Os primeiros anos desta década testemunharam uma avalanche de ações administrativas e judiciais contra uma boa parte das empresas da Big Pharma. As razões foram sempre relacionadas a aspectos das estratégias comerciais das mesmas e os resultados foram bem negativos para as firmas. Geograficamente, as ações ocorreram principalmente nos EUA, mas também no Japão e na China. Nesse aspecto, a britânica GSK teve indiscutível liderança. Em 2012, já havia sido multada em US$ 3 bilhões pela Justiça dos EUA por vender medicamentos para uso off-label e esteve sob pesada investigação na China, por alegada prática de suborno a médicos e hospitais. A norte-americana Johnson&Johnson fez acordo com a Justiça dos EUA declarando-se culpada de procedimentos pouco éticos de marketing. A multa foi de US$ 2,2 bilhões. A suíça Novartis foi multada em US$ 422 milhões e a norte-americana Pfizer em US$ 1,3 bilhão, também nos EUA e por razões parecidas. Os prejuízos causados por esses eventos não devem ser medidos apenas, e talvez nem principalmente, pelos prejuízos financeiros. É muito provável que as receitas auferidas com as práticas ilegais hajam sido bem maiores do que as perdas decorrentes do valor das multas aplicadas. O prejuízo maior é de imagem, num segmento industrial que há muito recebe críticas fundamentadas de estudiosos e políticos nos países do Hemisfério Norte. Nesse caso, ao contrário do dito popular, não é a dor no bolso que altera comportamentos, mas a dor na alma das empresas e tudo indica que a onda de radicalização comercial findou. E espera-se que não torne a voltar.

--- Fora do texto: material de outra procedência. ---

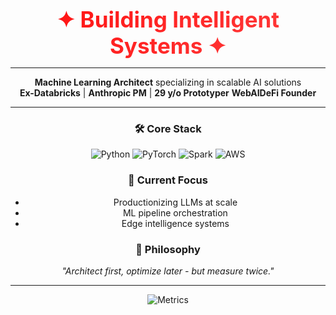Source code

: <div align="center">
  <style>
    .animated-text {
      background: linear-gradient(-45deg, #ff0000, #ff6666, #ff0000);
      background-size: 400% 400%;
      -webkit-background-clip: text;
      -webkit-text-fill-color: transparent;
      animation: gradient 3s ease infinite;
      font-weight: 700;
      font-size: 2.5em;
    }
    @keyframes gradient {
      0% { background-position: 0% 50%; }
      50% { background-position: 100% 50%; }
      100% { background-position: 0% 50%; }
    }
  </style>
  <div class="animated-text">✦ Building Intelligent Systems ✦</div>
  
  ---

  **Machine Learning Architect** specializing in scalable AI solutions  
  **Ex-Databricks** | **Anthropic PM** | **29 y/o Prototyper**
  **WebAIDeFi Founder**

  ---

  ### 🛠️ Core Stack
  ![Python](https://img.shields.io/badge/-Python-3776AB?logo=python&logoColor=white)
  ![PyTorch](https://img.shields.io/badge/-PyTorch-EE4C2C?logo=pytorch)
  ![Spark](https://img.shields.io/badge/-Apache_Spark-E25A1C?logo=apachespark)
  ![AWS](https://img.shields.io/badge/-AWS-232F3E?logo=amazonaws)

  ### 🚀 Current Focus
  - Productionizing LLMs at scale
  - ML pipeline orchestration
  - Edge intelligence systems

  ### 🧠 Philosophy
  *"Architect first, optimize later - but measure twice."*

  ---

  ![Metrics](https://github.com/[yourname]/[yourname]/blob/master/github-metrics.svg)
</div>
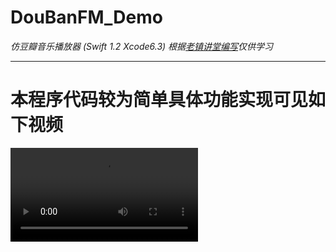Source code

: # DouBanFM_Demo
*仿豆瓣音乐播放器 (Swift 1.2 Xcode6.3) 根据[老镇讲堂编写](http://www.hcxy.me/course/28)仅供学习*
***
# 本程序代码较为简单具体功能实现可见如下视频
![视频](Resource/视频.mov)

Mas o que há de novo nos desafios postos para a Big Pharma? Em verdade, não se trata de algo realmente novo, mas de uma tendência existente há algum tempo, que vem apresentando uma grande aceleração nos últimos dois ou três anos. A relevância do fato pode ser medida pelo lugar privilegiado que passou a ocupar na agenda da atual campanha eleitoral para a presidência do maior mercado farmacêutico do mundo. Refiro-me ao preço dos medicamentos de prescrição, não apenas os biossimilares, mas também produtos baseados em velhas moléculas sintéticas que, com pequenas ou nenhuma modificação estrutural, vieram a se tornar campeões de venda e alavancadores de grandes receitas para seus produtores (p.ex., o Sofosbuvir contra a hepatite C e o Daraprim, contra a toxoplasmose). Uma análise profunda e de grande amplitude sobre o tema dos preços dos medicamentos de prescrição nos EUA foi recentemente publicada no Journal of the American Medical Association (JAMA)4, sob o título “The high cost of prescription drugs in the United States: origin and prospects of reform”.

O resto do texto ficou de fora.